Your objective:
When you spot the word "tượng" in a line of the data below, copy that line.

Data records:
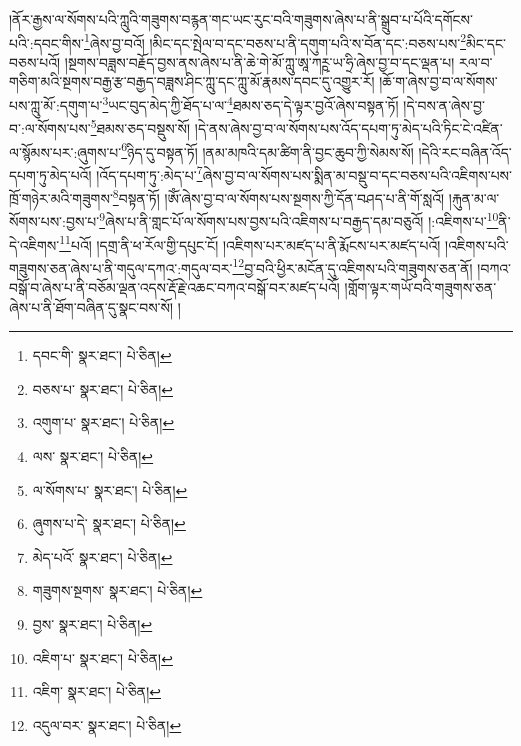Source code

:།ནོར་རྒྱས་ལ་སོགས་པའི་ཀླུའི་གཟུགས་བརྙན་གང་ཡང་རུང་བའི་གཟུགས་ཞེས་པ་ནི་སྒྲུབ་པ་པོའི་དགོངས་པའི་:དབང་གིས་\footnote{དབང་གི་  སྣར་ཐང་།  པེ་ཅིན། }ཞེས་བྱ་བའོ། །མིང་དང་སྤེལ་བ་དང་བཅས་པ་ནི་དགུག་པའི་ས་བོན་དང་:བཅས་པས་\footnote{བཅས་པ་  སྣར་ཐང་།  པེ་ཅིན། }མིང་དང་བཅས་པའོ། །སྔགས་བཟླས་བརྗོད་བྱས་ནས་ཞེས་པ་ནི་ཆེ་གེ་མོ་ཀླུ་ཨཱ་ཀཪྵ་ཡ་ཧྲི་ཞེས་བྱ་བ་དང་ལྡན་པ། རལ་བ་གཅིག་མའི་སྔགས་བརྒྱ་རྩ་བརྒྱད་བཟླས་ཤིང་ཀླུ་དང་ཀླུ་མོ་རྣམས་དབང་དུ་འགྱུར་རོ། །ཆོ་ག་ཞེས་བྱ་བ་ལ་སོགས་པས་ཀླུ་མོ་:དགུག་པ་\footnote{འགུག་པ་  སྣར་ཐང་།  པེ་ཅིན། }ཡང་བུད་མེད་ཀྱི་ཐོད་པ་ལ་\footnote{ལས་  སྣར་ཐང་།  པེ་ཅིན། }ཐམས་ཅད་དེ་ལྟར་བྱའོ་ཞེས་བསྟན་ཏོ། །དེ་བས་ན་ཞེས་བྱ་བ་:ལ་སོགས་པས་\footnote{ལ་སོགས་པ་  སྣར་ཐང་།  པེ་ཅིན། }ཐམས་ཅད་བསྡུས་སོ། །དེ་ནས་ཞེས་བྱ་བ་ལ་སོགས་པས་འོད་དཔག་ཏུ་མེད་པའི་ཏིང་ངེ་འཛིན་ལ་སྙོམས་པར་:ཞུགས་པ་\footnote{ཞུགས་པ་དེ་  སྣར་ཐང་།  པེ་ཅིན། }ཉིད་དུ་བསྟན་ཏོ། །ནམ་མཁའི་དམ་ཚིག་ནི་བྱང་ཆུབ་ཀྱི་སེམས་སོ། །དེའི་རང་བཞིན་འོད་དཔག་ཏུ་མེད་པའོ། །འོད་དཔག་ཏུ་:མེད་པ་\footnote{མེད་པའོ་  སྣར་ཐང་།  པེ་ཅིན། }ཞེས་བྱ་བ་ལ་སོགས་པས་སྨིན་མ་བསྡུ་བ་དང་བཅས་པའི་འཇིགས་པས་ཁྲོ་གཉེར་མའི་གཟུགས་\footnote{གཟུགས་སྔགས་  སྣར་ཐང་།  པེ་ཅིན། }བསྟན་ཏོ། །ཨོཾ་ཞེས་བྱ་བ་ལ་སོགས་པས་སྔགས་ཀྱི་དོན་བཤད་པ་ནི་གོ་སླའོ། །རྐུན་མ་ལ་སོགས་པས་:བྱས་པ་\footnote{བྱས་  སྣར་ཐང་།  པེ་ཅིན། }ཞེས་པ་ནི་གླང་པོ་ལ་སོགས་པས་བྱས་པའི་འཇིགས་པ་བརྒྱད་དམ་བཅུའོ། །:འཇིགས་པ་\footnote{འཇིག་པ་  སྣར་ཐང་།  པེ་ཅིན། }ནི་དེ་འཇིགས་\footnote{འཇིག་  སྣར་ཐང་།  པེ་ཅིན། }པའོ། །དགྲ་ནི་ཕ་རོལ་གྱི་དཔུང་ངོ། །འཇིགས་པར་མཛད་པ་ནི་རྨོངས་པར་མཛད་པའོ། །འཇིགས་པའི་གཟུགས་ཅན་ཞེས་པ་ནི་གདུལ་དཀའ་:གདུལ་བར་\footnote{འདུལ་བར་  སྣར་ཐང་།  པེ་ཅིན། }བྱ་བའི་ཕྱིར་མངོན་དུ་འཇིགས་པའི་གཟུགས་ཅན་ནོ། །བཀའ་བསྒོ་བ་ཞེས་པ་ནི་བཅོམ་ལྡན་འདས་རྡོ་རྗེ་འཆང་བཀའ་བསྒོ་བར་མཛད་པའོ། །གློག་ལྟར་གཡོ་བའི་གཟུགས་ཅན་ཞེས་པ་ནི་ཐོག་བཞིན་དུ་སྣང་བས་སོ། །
* * *
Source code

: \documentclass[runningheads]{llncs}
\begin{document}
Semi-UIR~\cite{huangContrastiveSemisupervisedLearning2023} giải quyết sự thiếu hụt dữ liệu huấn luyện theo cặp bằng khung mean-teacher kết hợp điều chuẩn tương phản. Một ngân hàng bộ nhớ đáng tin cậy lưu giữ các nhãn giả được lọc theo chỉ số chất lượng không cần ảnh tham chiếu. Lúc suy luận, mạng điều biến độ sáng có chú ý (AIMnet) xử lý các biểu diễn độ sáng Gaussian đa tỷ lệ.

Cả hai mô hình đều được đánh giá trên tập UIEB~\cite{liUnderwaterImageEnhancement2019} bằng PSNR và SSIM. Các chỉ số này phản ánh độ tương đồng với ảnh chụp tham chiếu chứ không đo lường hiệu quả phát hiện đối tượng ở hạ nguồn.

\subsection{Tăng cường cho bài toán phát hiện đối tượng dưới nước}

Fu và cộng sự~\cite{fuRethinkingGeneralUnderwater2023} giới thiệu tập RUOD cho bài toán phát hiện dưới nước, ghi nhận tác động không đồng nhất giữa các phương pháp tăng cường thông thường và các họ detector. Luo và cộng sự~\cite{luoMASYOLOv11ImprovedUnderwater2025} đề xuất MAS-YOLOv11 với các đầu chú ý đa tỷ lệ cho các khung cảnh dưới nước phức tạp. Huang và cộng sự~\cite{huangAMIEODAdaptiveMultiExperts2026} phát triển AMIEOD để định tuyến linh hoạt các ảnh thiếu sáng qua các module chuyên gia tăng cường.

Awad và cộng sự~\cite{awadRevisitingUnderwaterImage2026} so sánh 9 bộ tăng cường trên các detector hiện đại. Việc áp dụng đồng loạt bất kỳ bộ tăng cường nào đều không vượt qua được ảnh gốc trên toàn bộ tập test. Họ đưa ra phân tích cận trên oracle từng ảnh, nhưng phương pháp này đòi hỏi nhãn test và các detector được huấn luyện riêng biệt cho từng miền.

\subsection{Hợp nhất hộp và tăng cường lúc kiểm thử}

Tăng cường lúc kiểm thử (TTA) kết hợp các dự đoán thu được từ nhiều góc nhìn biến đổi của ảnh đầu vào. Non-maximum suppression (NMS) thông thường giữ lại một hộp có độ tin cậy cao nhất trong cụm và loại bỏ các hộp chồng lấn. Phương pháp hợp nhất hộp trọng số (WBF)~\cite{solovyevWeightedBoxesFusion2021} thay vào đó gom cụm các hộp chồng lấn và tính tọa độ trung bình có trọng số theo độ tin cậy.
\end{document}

Result below:
Cả hai mô hình đều được đánh giá trên tập UIEB~\cite{liUnderwaterImageEnhancement2019} bằng PSNR và SSIM. Các chỉ số này phản ánh độ tương đồng với ảnh chụp tham chiếu chứ không đo lường hiệu quả phát hiện đối tượng ở hạ nguồn.
\subsection{Tăng cường cho bài toán phát hiện đối tượng dưới nước}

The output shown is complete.